Telfer v Berkeley Challenge Pty Limited (No 2)
[2000] NSWCA 181
•21 July 2000
NEW SOUTH WALES COURT OF APPEAL
CITATION: TELFER v. BERKELEY CHALLENGE PTY. LIMITED (NO. 2) [2000] NSWCA 181
FILE NUMBER(S):
40100/99
HEARING DATE(S): Written Submissions
JUDGMENT DATE: 21/07/2000
PARTIES:
VICKI LEE TELFER (Appellant)
BERKELEY CHALLENGE PTY. LIMITED (Respondent)

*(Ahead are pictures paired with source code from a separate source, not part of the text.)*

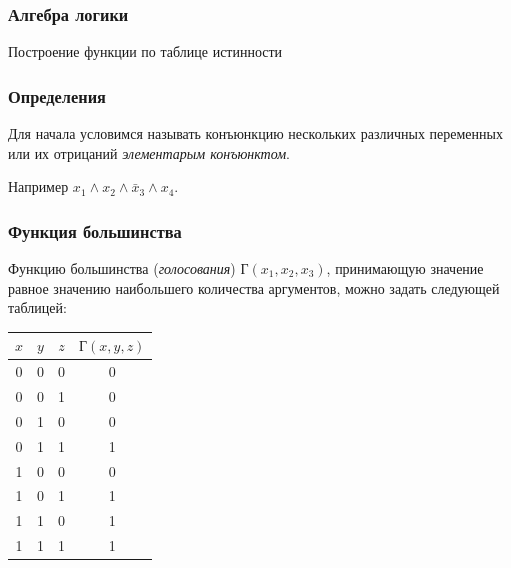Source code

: \subtitle{Лекция 5 --- Алгебра логики. Часть 2}

\frame[plain]
{\titlepage}	%


\begin{frame}
\frametitle{Алгебра логики}

\begin{center}

\Huge
Построение функции по таблице истинности
	
\end{center}


\end{frame}

\begin{frame}
\frametitle{Определения}

Для начала условимся называть конъюнкцию нескольких различных переменных или их отрицаний 
\textit{элементарым конъюнктом}. 

Например $x_1\wedge x_2\wedge \bar{x}_3\wedge x_4$. 


\end{frame}

\begin{frame}
\frametitle{Функция большинства}

Функцию большинства (\textit{голосования}) $Г(x_1,x_2,x_3)$, принимающую значение равное значению наибольшего количества аргументов, можно задать следующей таблицей:

\medskip
\begin{tabular}{|c|c|c||c|}
  \hline
  $x$  & $y$ & $z$ & $Г(x,y,z)$ \\
  \hline
   0   & 0 & 0 &  0   \\
   0   & 0 & 1 &  0   \\
   0   & 1 & 0 &  0   \\
   0   & 1 & 1 &  1 \\
   1   & 0 & 0 &  0   \\
   1   & 0 & 1 &  1 \\
   1   & 1 & 0 &  1 \\
   1   & 1 & 1 &  1 \\
  \hline
\end{tabular}

\end{frame}

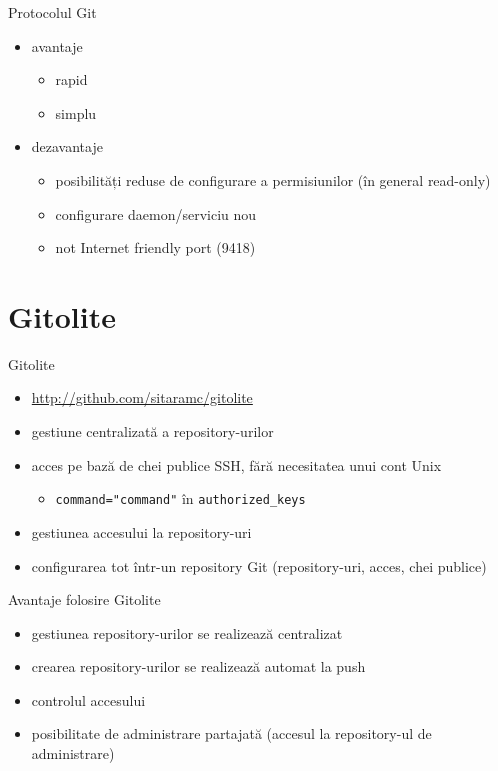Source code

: \documentclass{beamer}
\begin{document}
\begin{frame}{Protocolul Git}
	\begin{itemize}
		\item avantaje
          \begin{itemize}
            \item rapid
            \item simplu
          \end{itemize}
		\item dezavantaje
          \begin{itemize}
            \item posibilități reduse de configurare a permisiunilor (în
            general read-only)
            \item configurare daemon/serviciu nou
            \item not Internet friendly port (9418)
          \end{itemize}
	\end{itemize}
\end{frame}

\section{Gitolite}

\begin{frame}{Gitolite}
	\begin{itemize}
		\item \url{http://github.com/sitaramc/gitolite}
        \item gestiune centralizată a repository-urilor
        \item acces pe bază de chei publice SSH, fără necesitatea unui cont Unix
          \begin{itemize}
            \item \texttt{command="command"} în \texttt{authorized\_keys}
          \end{itemize}
        \item gestiunea accesului la repository-uri
        \item configurarea tot într-un repository Git (repository-uri, acces,
        chei publice)
	\end{itemize}
\end{frame}

\begin{frame}{Avantaje folosire Gitolite}
	\begin{itemize}
		\item gestiunea repository-urilor se realizează centralizat
		\item crearea repository-urilor se realizează automat la push
        \item controlul accesului
        \item posibilitate de administrare partajată (accesul la repository-ul
        de administrare)
	\end{itemize}
\end{frame}
\end{document}
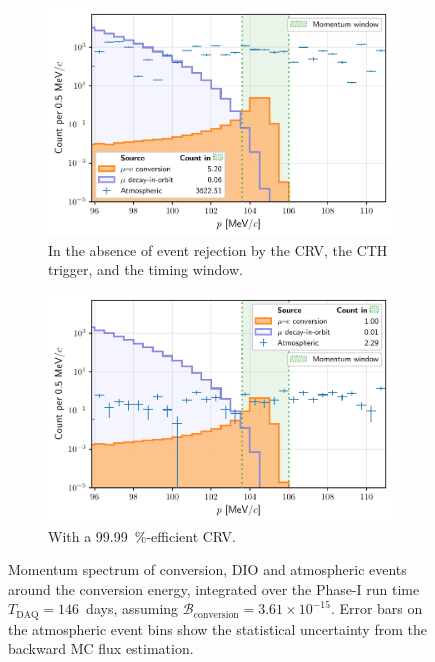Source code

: \begin{figure}
    \centering
        
    \begin{subfigure}[t]{0.49\textwidth}
        \centering
        \includegraphics[width=\textwidth]{chapter6/thesis_conversion_search_momentum_distribution_nocuts_v5.pdf}
        \caption{ In the absence of event rejection by the CRV, the CTH trigger, and the timing window. }
        \label{fig:log_spectrum_nocuts}
    \end{subfigure}
    \hfill
    \begin{subfigure}[t]{0.49\textwidth}
        \centering
        \includegraphics[width=\textwidth]{chapter6/thesis_conversion_search_momentum_distribution_withcuts_except_directionID.pdf}
        \caption{ With a \SI{99.99}{\percent}-efficient CRV. 
        }
        \label{fig:log_spectrum_cuts_except_directionID}
    \end{subfigure}
    \caption{ Momentum spectrum of conversion, DIO and atmospheric events around
    the conversion energy, integrated over the Phase-I run time $T_\mathrm{DAQ}
    = 146$~days, assuming $\mathcal{B}_\mathrm{conversion} = 3.61\times
    10^{-15}$. Error bars on the atmospheric event bins show the statistical
    uncertainty from the backward MC flux estimation.
    }
    \label{fig:log_spectra}
\end{figure}



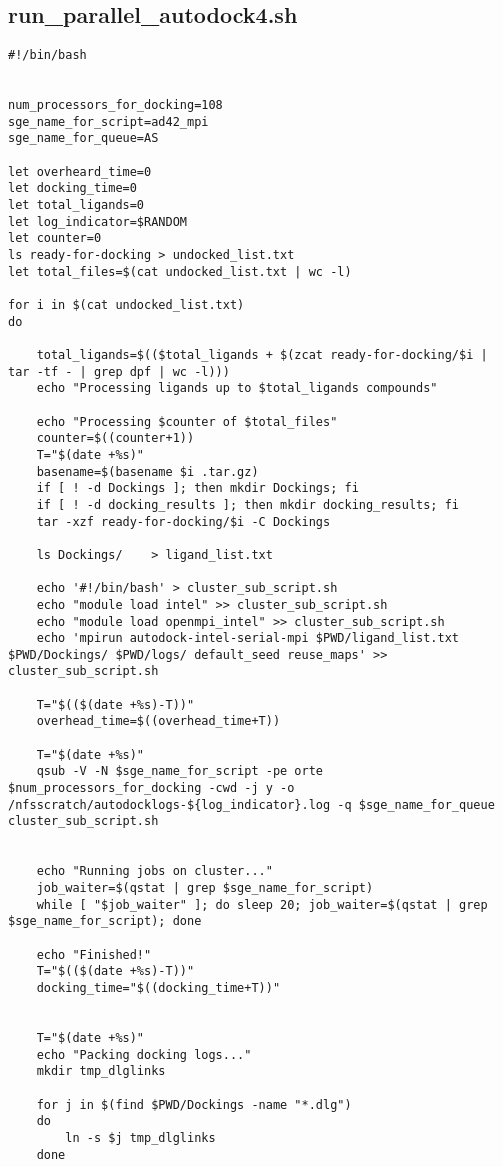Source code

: \subsection{run\_parallel\_autodock4.sh}
\begin{changemargin}{-0.5in}{0in}


\begin{lstlisting}
#!/bin/bash


num_processors_for_docking=108
sge_name_for_script=ad42_mpi
sge_name_for_queue=AS

let overheard_time=0
let docking_time=0
let total_ligands=0
let log_indicator=$RANDOM
let counter=0
ls ready-for-docking > undocked_list.txt
let total_files=$(cat undocked_list.txt | wc -l)

for i in $(cat undocked_list.txt)
do

	total_ligands=$(($total_ligands + $(zcat ready-for-docking/$i | tar -tf - | grep dpf | wc -l)))
	echo "Processing ligands up to $total_ligands compounds"

	echo "Processing $counter of $total_files"
	counter=$((counter+1))
	T="$(date +%s)"
	basename=$(basename $i .tar.gz)
	if [ ! -d Dockings ]; then mkdir Dockings; fi
	if [ ! -d docking_results ]; then mkdir docking_results; fi
	tar -xzf ready-for-docking/$i -C Dockings

	ls Dockings/	> ligand_list.txt

	echo '#!/bin/bash' > cluster_sub_script.sh
	echo "module load intel" >> cluster_sub_script.sh
	echo "module load openmpi_intel" >> cluster_sub_script.sh
	echo 'mpirun autodock-intel-serial-mpi $PWD/ligand_list.txt $PWD/Dockings/ $PWD/logs/ default_seed reuse_maps' >> cluster_sub_script.sh

	T="$(($(date +%s)-T))"
	overhead_time=$((overhead_time+T))

	T="$(date +%s)"
	qsub -V -N $sge_name_for_script -pe orte $num_processors_for_docking -cwd -j y -o /nfsscratch/autodocklogs-${log_indicator}.log -q $sge_name_for_queue cluster_sub_script.sh

	
	echo "Running jobs on cluster..."
	job_waiter=$(qstat | grep $sge_name_for_script)
	while [ "$job_waiter" ]; do sleep 20; job_waiter=$(qstat | grep $sge_name_for_script); done
	
	echo "Finished!"
	T="$(($(date +%s)-T))"
	docking_time="$((docking_time+T))"


	T="$(date +%s)"
	echo "Packing docking logs..."
	mkdir tmp_dlglinks

	for j in $(find $PWD/Dockings -name "*.dlg")
	do
		ln -s $j tmp_dlglinks
	done


\end{lstlisting}
\end{changemargin}
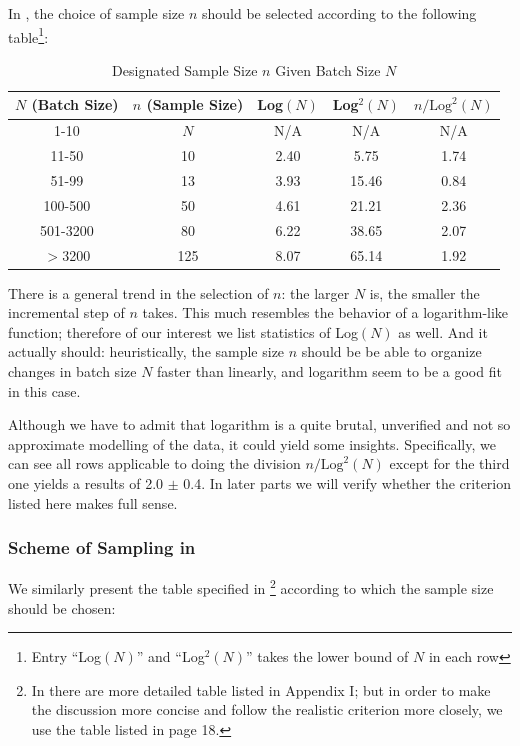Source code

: \documentclass[12pt]{article}
\begin{document}
In \cite{JJF2005}, the choice of sample size $n$ should be selected according to the following table\footnote{Entry ``Log$(N)$'' and ``Log$^2(N)$'' takes the lower bound of $N$ in each row}:

\begin{table}[htbp]
    \centering
    \begin{tabular}{ccccc}
        \toprule
        $N$ (Batch Size) & $n$ (Sample Size) & Log$(N)$ & Log$^2(N)$ & $n/\text{Log}^2(N)$ \\
        \midrule
        1-10 & $N$ & N/A & N/A & N/A \\
        11-50 & 10 & 2.40 & 5.75 & 1.74 \\
        51-99 & 13 & 3.93 & 15.46 & 0.84 \\
        100-500 & 50 & 4.61 & 21.21 & 2.36 \\ 
        501-3200 & 80 & 6.22 & 38.65 & 2.07 \\
        $>$3200 & 125 & 8.07 & 65.14 & 1.92 \\
        \bottomrule
    \end{tabular}
    \caption{Designated Sample Size $n$ Given Batch Size $N$}
\end{table}

There is a general trend in the selection of $n$: the larger $N$ is, the smaller the incremental step of $n$ takes. This much resembles the behavior of a logarithm-like function; therefore of our interest we list statistics of Log$(N)$ as well. And it actually should: heuristically, the sample size $n$ should be be able to organize changes in batch size $N$ faster than linearly, and logarithm seem to be a good fit in this case. 

Although we have to admit that logarithm is a quite brutal, unverified and not so approximate modelling of the data, it could yield some insights. Specifically, we can see all rows applicable to doing the division $n/\text{Log}^2(N)$ except for the third one yields a results of 2.0 $\pm$ 0.4. In later parts we will verify whether the criterion listed here makes full sense. 

\subsubsection{Scheme of Sampling in \cite{OIML2016}}

We similarly present the table specified in \cite{OIML2016}\footnote{In \cite{OIML2016} there are more detailed table listed in Appendix I; but in order to make the discussion more concise and follow the realistic criterion more closely, we use the table listed in page 18.} according to which the sample size should be chosen:
\end{document}
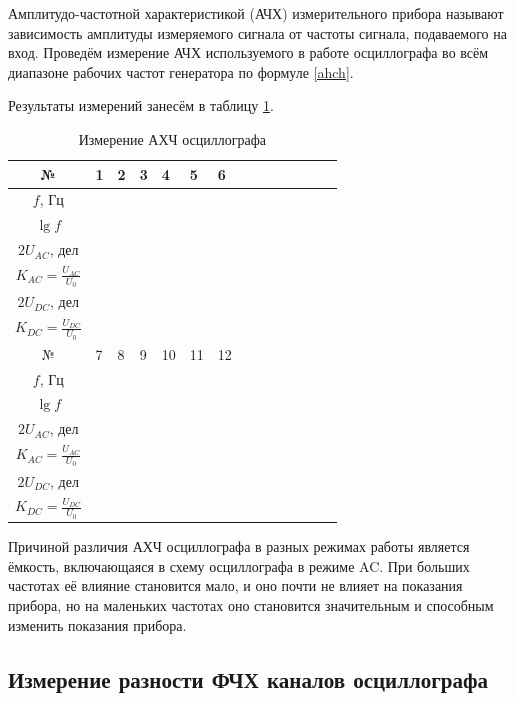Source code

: \documentclass[a4paper,12pt]{article} %
\begin{document}
	Амплитудо-частотной характеристикой (АЧХ) измерительного прибора называют зависимость амплитуды измеряемого
	сигнала от частоты сигнала, подаваемого на вход. Проведём измерение АЧХ используемого в работе осциллографа во всём диапазоне
	рабочих частот генератора по формуле \eqref{ahch}.
	
	Результаты измерений занесём в таблицу \ref{tab:ahch}.
	
	\begin{table}[H]
		\centering
		\begin{tabular}{|c|p{1.2cm}|p{1.2cm}|p{1.2cm}|p{1.2cm}|p{1.2cm}|p{1.2cm}| c|c|c|c|c|c|c|} 
			\hline
			№ &  1  & 2  &  3  &  4  & 5 & 6 \\ \hline
			$ f $, Гц &   &  &  &  & &  \\ \hline
			$ \lg f $ &  &  &  &  & &  \\ \hline
			$ 2U_{AC} $, дел & &  &  &  & &  \\ \hline
			$ K_{AC} = \frac{U_{AC}}{U_0} $& &  &  &  & &  \\ \hline
			$ 2U_{DC} $, дел & &  &  &  & &  \\ \hline
			$ K_{DC} = \frac{U_{DC}}{U_0} $ & &  &  &  & &  \\ \hline \hline
			№ & 7 & 8 & 9 & 10 & 11 & 12 \\ \hline
			$ f $, Гц & &  &  &  & &  \\ \hline
			$ \lg f $ & &  &  &  & &  \\ \hline
			$ 2U_{AC} $, дел & &  &  &  & &  \\ \hline
			$ K_{AC} = \frac{U_{AC}}{U_0} $ & &  &  &  & &  \\ \hline
			$ 2U_{DC} $, дел & &  &  &  & &  \\ \hline
			$ K_{DC} = \frac{U_{DC}}{U_0} $ & &  &  &  & &  \\ \hline
		\end{tabular}
		\caption{Измерение АХЧ осциллографа}
		\label{tab:ahch}
	\end{table}
	
	Причиной различия АХЧ осциллографа в разных режимах работы является ёмкость, включающаяся в схему осциллографа в режиме AC. При больших частотах её влияние становится мало, и оно почти не влияет на показания прибора, но на маленьких частотах оно становится значительным и способным изменить показания прибора.
	
	\subsection{Измерение разности ФЧХ каналов осциллографа}
	
\end{document}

JUDGMENT OF: Mason P Meagher JA Powell JA
LOWER COURT JURISDICTION: District Court
LOWER COURT FILE NUMBER(S): DC 6264/97
LOWER COURT JUDICIAL OFFICER: Patten DCJ
COUNSEL:
A.J. Leslie QC (Appellant)
P.J. Deakin QC/A. Ventura (Respondent)
SOLICITORS:
Steve Masselos & Co. (Appellant)
Hickson Wisewoulds (Respondent)
CATCHWORDS:
COURTS - Practice and procedure - Judgments and orders - Orders not passed and entered - Power to vacate and vary - Whether appropriate case. D
LEGISLATION CITED:
DECISION:
Application dismissed
JUDGMENT:
7
IN THE SUPREME COURT
OF NEW SOUTH WALES
COURT OF APPEAL
CA 40100/99
DC 6264/97MASON P
MEAGHER JA
POWELL JA21 JULY 2000
TELFER v. BERKELEY CHALLENGE PTY. LIMITED (NO. 2)
JUDGMENT
MASON P. I agree with Powell JA.
MEAGHER JA: I agree with Powell JA.
POWELL JA: On 8 March 2000 this Court delivered Judgment upholding the Appellant's appeal from the Judgment of Patten DCJ and the verdict which his Honour had found in favour of the Respondent in the proceedings which the Appellant had brought seeking to recover from the Respondent damages for the injuries which she had sustained while carrying out work as a cleaner at the University of Newcastle, which injuries, so she alleged, had been caused by the negligence of the Respondent in (inter alia) exposing her to a risk of injury which could have been avoided by the exercise of reasonable care. So far as is relevant to the present application, the orders which were made by this Court were as follows:
"2.Order that the verdict found, and Judgment entered, in the District Court in favour of the Respondent be set aside.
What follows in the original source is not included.